By January 9, 2010December 17th, 2020Financial Planning

Ahh, tis the season! Well, actually, it’s the season after The Season. January is that troublesome time of year after we’ve eaten too much, spent too much, drank too much and certainly slept too little. It’s a wistful time when we reflect back on our recent past and gaze forward to our immediate future. Traditionally, it’s a time when we make solemn promises to ourselves in the form of New Year’s Resolutions.

The most common new year’s resolutions, according to a recent study, are loosing weight, working out more often and being nicer to others. Interestingly, among the ten most common resolutions only one concerns finances or money. That seems down right unfair to me!

It’s actually beyond unfair; it’s perplexing. Why don’t people get serious about their finances and include at least 3 or 4 financial resolutions among their 10 resolutions for 2010? As a matter of fact, I have a great one to suggest: save $150.00/month for retirement. By including this simple financial resolution in our annual New Year’s ritual, we can be equal opportunity backsliders!! Why should diet and exercise be the only goals we gleefully surrender to laziness? Shouldn’t we abandon financial goals as well?

All humor aside, this tongue-in-cheek approach actually points us in a positive direction. Most New Year’s resolutions are scrapped within a month, and the reason isn’t hard to fathom; most are made up rather quickly. A study of the most successful resolutions discovered that the ones which had some sticking power are those which have been carefully thought out. They aren’t made up on the spot, nor are they arbitrary. Successful New Year’s resolutions are typically small in number, have been percolating for a while and deal with a really significant issue.

So, in the same way that losing 20 pounds is arbitrary for someone who hasn’t really given fitness a lot of thought, so also is saving $150/month arbitrary and equally unsuccessful for someone who hasn’t given their financial health a lot of thought. When we make resolutions like this, somewhere along the way we start asking ourselves why did I decide to do this? Without a strong answer, we give in to the immediate temptation and break most resolutions by February.

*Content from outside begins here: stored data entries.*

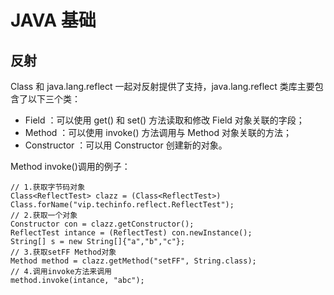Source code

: # JAVA 基础

## 反射

Class 和 java.lang.reflect 一起对反射提供了支持，java.lang.reflect 类库主要包含了以下三个类：
- Field ：可以使用 get() 和 set() 方法读取和修改 Field 对象关联的字段；
- Method ：可以使用 invoke() 方法调用与 Method 对象关联的方法；
- Constructor ：可以用 Constructor 创建新的对象。

Method invoke()调用的例子：

```
// 1.获取字节码对象
Class<ReflectTest> clazz = (Class<ReflectTest>) Class.forName("vip.techinfo.reflect.ReflectTest");
// 2.获取一个对象
Constructor con = clazz.getConstructor();
ReflectTest intance = (ReflectTest) con.newInstance();
String[] s = new String[]{"a","b","c"};
// 3.获取setFF Method对象
Method method = clazz.getMethod("setFF", String.class);
// 4.调用invoke方法来调用
method.invoke(intance, "abc");
```
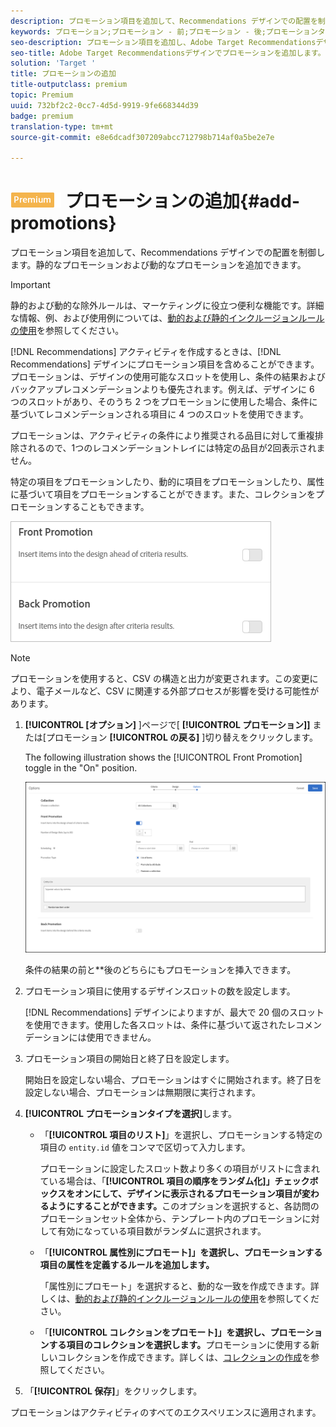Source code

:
 ```yaml
---
description: プロモーション項目を追加して、Recommendations デザインでの配置を制御します。静的なプロモーションおよび動的なプロモーションを追加できます。
keywords: プロモーション;プロモーション - 前;プロモーション - 後;プロモーションタイプ
seo-description: プロモーション項目を追加し、Adobe Target Recommendationsデザインでの配置を制御します。静的なプロモーションおよび動的なプロモーションを追加できます。
seo-title: Adobe Target Recommendationsデザインでプロモーションを追加します。
solution: 'Target '
title: プロモーションの追加
title-outputclass: premium
topic: Premium
uuid: 732bf2c2-0cc7-4d5d-9919-9fe668344d39
badge: premium
translation-type: tm+mt
source-git-commit: e8e6dcadf307209abcc712798b714af0a5be2e7e

---
```



# ![PREMIUM](/help/assets/premium.png) プロモーションの追加{#add-promotions}

プロモーション項目を追加して、Recommendations デザインでの配置を制御します。静的なプロモーションおよび動的なプロモーションを追加できます。

>[!IMPORTANT]
>
>静的および動的な除外ルールは、マーケティングに役立つ便利な機能です。詳細な情報、例、および使用例については、[動的および静的インクルージョンルールの使用](../../c-recommendations/c-algorithms/use-dynamic-and-static-inclusion-rules.md#concept_4CB5C0FA705D4E449BD0B37B3D987F9F)を参照してください。

[!DNL Recommendations] アクティビティを作成するときは、[!DNL Recommendations] デザインにプロモーション項目を含めることができます。プロモーションは、デザインの使用可能なスロットを使用し、条件の結果およびバックアップレコメンデーションよりも優先されます。例えば、デザインに 6 つのスロットがあり、そのうち 2 つをプロモーションに使用した場合、条件に基づいてレコメンデーションされる項目に 4 つのスロットを使用できます。

プロモーションは、アクティビティの条件により推奨される品目に対して重複排除されるので、1つのレコメンデーショントレイには特定の品目が2回表示されません。

特定の項目をプロモーションしたり、動的に項目をプロモーションしたり、属性に基づいて項目をプロモーションすることができます。また、コレクションをプロモーションすることもできます。

![](assets/add_promotion_toggles.png)

>[!NOTE]
>
>プロモーションを使用すると、CSV の構造と出力が変更されます。この変更により、電子メールなど、CSV に関連する外部プロセスが影響を受ける可能性があります。

1. **[!UICONTROL [オプション]** ]ページで[ **[!UICONTROL プロモーション]]** または[プロモーション **[!UICONTROL の戻る]** ]切り替えをクリックします。

   The following illustration shows the [!UICONTROL Front Promotion] toggle in the "On" position.

   ![プロモーションの追加オプション](/help/c-recommendations/t-create-recs-activity/assets/add_promotion_front.png)

   条件の結果の前と&#x200B;**&#x200B;後のどちらにもプロモーションを挿入できます。
1. プロモーション項目に使用するデザインスロットの数を設定します。

   [!DNL Recommendations] デザインによりますが、最大で 20 個のスロットを使用できます。使用した各スロットは、条件に基づいて返されたレコメンデーションには使用できません。

1. プロモーション項目の開始日と終了日を設定します。

   開始日を設定しない場合、プロモーションはすぐに開始されます。終了日を設定しない場合、プロモーションは無期限に実行されます。

1. **[!UICONTROL プロモーションタイプを選択]**&#x200B;します。

   * 「**[!UICONTROL 項目のリスト]**」を選択し、プロモーションする特定の項目の `entity.id` 値をコンマで区切って入力します。

      プロモーションに設定したスロット数より多くの項目がリストに含まれている場合は、「**[!UICONTROL 項目の順序をランダム化]」チェックボックスをオンにして、デザインに表示されるプロモーション項目が変わるようにすることができます。**&#x200B;このオプションを選択すると、各訪問のプロモーションセット全体から、テンプレート内のプロモーションに対して有効になっている項目数がランダムに選択されます。

   * 「**[!UICONTROL 属性別にプロモート]」を選択し、プロモーションする項目の属性を定義するルールを追加します。**

      「属性別にプロモート」を選択すると、動的な一致を作成できます。詳しくは、[動的および静的インクルージョンルールの使用](../../c-recommendations/c-algorithms/use-dynamic-and-static-inclusion-rules.md#concept_4CB5C0FA705D4E449BD0B37B3D987F9F)を参照してください。

   * 「**[!UICONTROL コレクションをプロモート]」を選択し、プロモーションする項目のコレクションを選択します。**&#x200B;プロモーションに使用する新しいコレクションを作成できます。詳しくは、[コレクションの作成](../../c-recommendations/c-products/collections.md#task_1256DFF6842141FCAADD9E1428EF7F08)を参照してください。

1. 「**[!UICONTROL 保存]**」をクリックします。

プロモーションはアクティビティのすべてのエクスペリエンスに適用されます。
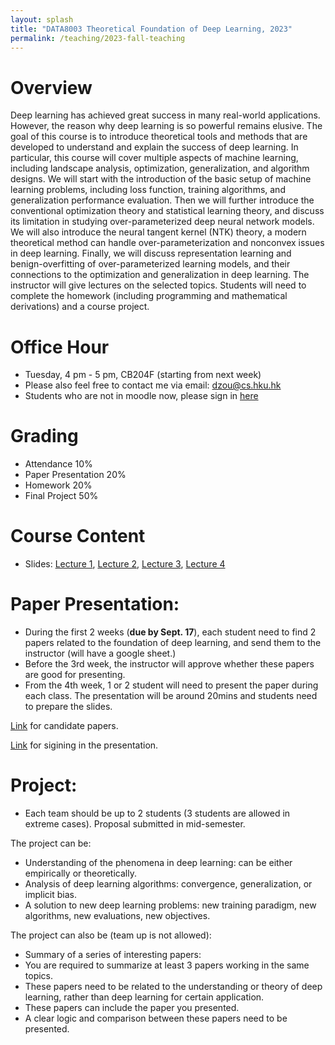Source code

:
 ```yaml
---
layout: splash
title: "DATA8003 Theoretical Foundation of Deep Learning, 2023"
permalink: /teaching/2023-fall-teaching
---
```

# Overview

Deep learning has achieved great success in many real-world applications. However, the reason why deep learning is so powerful remains elusive. The goal of this course is to introduce theoretical tools and methods that are developed to understand and explain the success of deep learning. In particular, this course will cover multiple aspects of machine learning, including landscape analysis, optimization, generalization, and algorithm designs. We will start with the introduction of the basic setup of machine learning problems, including loss function, training algorithms, and generalization performance evaluation. Then we will further introduce the conventional optimization theory and statistical learning theory, and discuss its limitation in studying over-parameterized deep neural network models. We will also introduce the neural tangent kernel (NTK) theory, a modern theoretical method can handle over-parameterization and nonconvex issues in deep learning. Finally, we will discuss representation learning and benign-overfitting of over-parameterized learning models, and their connections to the optimization and generalization in deep learning. The instructor will give lectures on the selected topics. Students will need to complete the homework (including programming and mathematical derivations) and a course project. 

# Office Hour

* Tuesday, 4 pm - 5 pm, CB204F (starting from next week)
* Please also feel free to contact me via email: dzou@cs.hku.hk
* Students who are not in moodle now, please sign in [here](https://docs.google.com/spreadsheets/d/1RuIH3ouuec79pqY82TyZzXA5Ww83JJXDRj8h7gIM2KM/edit?usp=sharing)


# Grading

* Attendance 10%
* Paper Presentation 20%
* Homework 20%
* Final Project 50%

# Course Content

* Slides: [Lecture 1](https://drive.google.com/file/d/1Z3JX-ULSwMEtNRB5h08BKIGuTMo5vdK2/view?usp=sharing), [Lecture 2](https://drive.google.com/file/d/1KquUvsSpr0uRECIEV0atQIbZx4q7GZI5/view?usp=sharing), [Lecture 3](https://drive.google.com/file/d/18BgwcC43VIT0rEk_8vrcIX7_BniVXOJS/view?usp=sharing), [Lecture 4](https://drive.google.com/file/d/1fYmVasCykf2BXtzIAGBbEEe_Km130937/view?usp=sharing)

# Paper Presentation:

- During the first 2 weeks (**due by Sept. 17**), each student need to find 2 papers related to the foundation of deep learning, and send them to the instructor (will have a google sheet.)
- Before the 3rd week, the instructor will approve whether these papers are good for presenting.
- From the 4th week, 1 or 2 student will need to present the paper during each class. The presentation will be around 20mins and students need to prepare the slides.

[Link](https://docs.google.com/spreadsheets/d/1x28YI76M9YFGUJz9t86_vosgge2W3yFWax2FzjdcBwg/edit?usp=sharing) for candidate papers.

[Link](https://docs.google.com/spreadsheets/d/1Vy2BV6UwIZDsG0olsjJtio19ZKyQR5QuIakHJXV6j24/edit?usp=sharing) for sigining in the presentation.

# Project:

* Each team should be up to 2 students (3 students are allowed in extreme cases). Proposal submitted in mid-semester.

The project can be:

- Understanding of the phenomena in deep learning: can be either empirically or theoretically.
- Analysis of deep learning algorithms: convergence, generalization, or implicit bias.
- A solution to new deep learning problems: new training paradigm, new algorithms, new evaluations, new objectives.

The project can also be (team up is not allowed):

- Summary of a series of interesting papers:
- You are required to summarize at least 3 papers working in the same topics.
- These papers need to be related to the understanding or theory of deep learning, rather than deep learning for certain application.
- These papers can include the paper you presented.
- A clear logic and comparison between these papers need to be presented.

I’d like to suggest that this New Years you do something different – at least with regard to financial matters. Before you make a single new year’s resolution, I want you to think about five key questions. These are the basics which must be considered before any financial plan, goals, strategies or resolutions should be adopted.

  1. How important is it to you to have a long, comfortable retirement in which a reasonable lifestyle can be maintained without the risk of running out of money?
  2. To what extent do you want to assist your children financially, both during your lifetime (cars, college, down payment, etc.) and after you have gone (inheritance, grandkid’s education, etc.)?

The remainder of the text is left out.